Strain induced metal-insulator transition in ultrathin films of SrRuO$_3$
Kapil Gupta, Basudeb Mandal, Priya Mahadevan

TL;DR
This paper investigates how strain influences the electronic and magnetic phases of ultrathin SrRuO$_3$ films, revealing a transition from insulating to metallic states that could enable novel device functionalities.
Contribution
It demonstrates that modest strain can induce a metal-insulator transition in ultrathin SrRuO$_3$ films, highlighting strain as a control parameter for electronic phases.
Findings
Ultrathin SrRuO$_3$ becomes insulating and antiferromagnetic at three monolayers.
A 1% compressive strain induces a transition to a metallic, spin-polarized state.
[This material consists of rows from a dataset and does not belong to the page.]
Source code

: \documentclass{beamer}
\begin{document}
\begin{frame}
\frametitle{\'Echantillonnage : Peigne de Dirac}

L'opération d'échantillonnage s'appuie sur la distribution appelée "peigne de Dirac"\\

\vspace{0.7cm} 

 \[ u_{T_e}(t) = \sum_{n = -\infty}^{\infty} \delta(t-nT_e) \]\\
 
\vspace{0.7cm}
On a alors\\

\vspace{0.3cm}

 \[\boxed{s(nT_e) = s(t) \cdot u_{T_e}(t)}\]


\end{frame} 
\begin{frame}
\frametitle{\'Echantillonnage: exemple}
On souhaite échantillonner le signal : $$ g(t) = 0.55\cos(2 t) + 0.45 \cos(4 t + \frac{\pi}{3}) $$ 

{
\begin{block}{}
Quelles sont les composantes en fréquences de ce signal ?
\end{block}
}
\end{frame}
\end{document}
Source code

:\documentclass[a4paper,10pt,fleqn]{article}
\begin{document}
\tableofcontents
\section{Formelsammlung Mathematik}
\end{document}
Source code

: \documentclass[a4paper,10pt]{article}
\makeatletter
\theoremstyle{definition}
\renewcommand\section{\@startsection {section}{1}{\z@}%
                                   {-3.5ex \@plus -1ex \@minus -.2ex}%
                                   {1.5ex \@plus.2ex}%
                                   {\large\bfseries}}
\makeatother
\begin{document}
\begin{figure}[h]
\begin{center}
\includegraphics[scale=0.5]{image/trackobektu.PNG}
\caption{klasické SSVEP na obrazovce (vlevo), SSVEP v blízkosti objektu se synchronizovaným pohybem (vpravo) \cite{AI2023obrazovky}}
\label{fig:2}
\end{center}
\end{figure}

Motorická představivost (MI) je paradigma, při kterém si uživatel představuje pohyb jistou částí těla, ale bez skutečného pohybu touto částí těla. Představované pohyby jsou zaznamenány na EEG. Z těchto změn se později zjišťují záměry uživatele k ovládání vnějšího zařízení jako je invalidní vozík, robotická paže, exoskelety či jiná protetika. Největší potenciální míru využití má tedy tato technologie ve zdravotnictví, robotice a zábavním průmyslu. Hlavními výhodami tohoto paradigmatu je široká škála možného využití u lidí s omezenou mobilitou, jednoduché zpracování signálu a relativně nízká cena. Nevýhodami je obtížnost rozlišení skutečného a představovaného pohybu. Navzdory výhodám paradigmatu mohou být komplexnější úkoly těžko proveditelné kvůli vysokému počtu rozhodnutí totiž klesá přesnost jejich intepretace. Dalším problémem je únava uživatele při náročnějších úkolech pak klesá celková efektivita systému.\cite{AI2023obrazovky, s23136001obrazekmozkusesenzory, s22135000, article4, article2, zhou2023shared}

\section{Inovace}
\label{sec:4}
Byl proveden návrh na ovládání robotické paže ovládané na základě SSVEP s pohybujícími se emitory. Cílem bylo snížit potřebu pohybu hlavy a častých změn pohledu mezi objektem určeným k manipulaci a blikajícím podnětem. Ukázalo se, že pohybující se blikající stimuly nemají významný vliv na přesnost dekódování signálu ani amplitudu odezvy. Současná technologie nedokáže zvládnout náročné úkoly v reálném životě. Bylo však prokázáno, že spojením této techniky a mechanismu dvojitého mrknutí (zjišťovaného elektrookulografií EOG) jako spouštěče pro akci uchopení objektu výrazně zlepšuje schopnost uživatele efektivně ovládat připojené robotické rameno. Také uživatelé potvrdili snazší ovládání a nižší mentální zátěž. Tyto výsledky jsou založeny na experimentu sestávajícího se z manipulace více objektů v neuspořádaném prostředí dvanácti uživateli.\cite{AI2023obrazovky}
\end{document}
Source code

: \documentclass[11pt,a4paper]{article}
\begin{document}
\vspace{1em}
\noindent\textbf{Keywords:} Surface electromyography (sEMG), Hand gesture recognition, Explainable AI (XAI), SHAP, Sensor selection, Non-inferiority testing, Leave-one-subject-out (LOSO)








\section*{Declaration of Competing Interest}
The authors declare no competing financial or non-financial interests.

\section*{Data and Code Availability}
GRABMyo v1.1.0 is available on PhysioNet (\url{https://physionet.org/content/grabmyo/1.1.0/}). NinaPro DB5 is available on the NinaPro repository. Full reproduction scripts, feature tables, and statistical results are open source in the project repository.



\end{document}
Strain-driven transition has potential for two-state device applications.
Abstract
The ultrathin film limit has been shown to be a rich playground for unusual low dimensional physics. Taking the example of SrRuO which is ferromagnetic and metallic at the bulk limit, one finds that it becomes antiferromagnetic and insulating at the three monolayers limit when grown on SrTiO. The origin of the insulating state is traced to strongly orbital dependent exchange splittings. A modest compressive strain of 1% of the SrTiO substrate is then found to drive the system into a highly confined two-dimensional 100% spin polarized metallic state. This metal-insulator transition driven by a modest strain could be useful in two state device applications.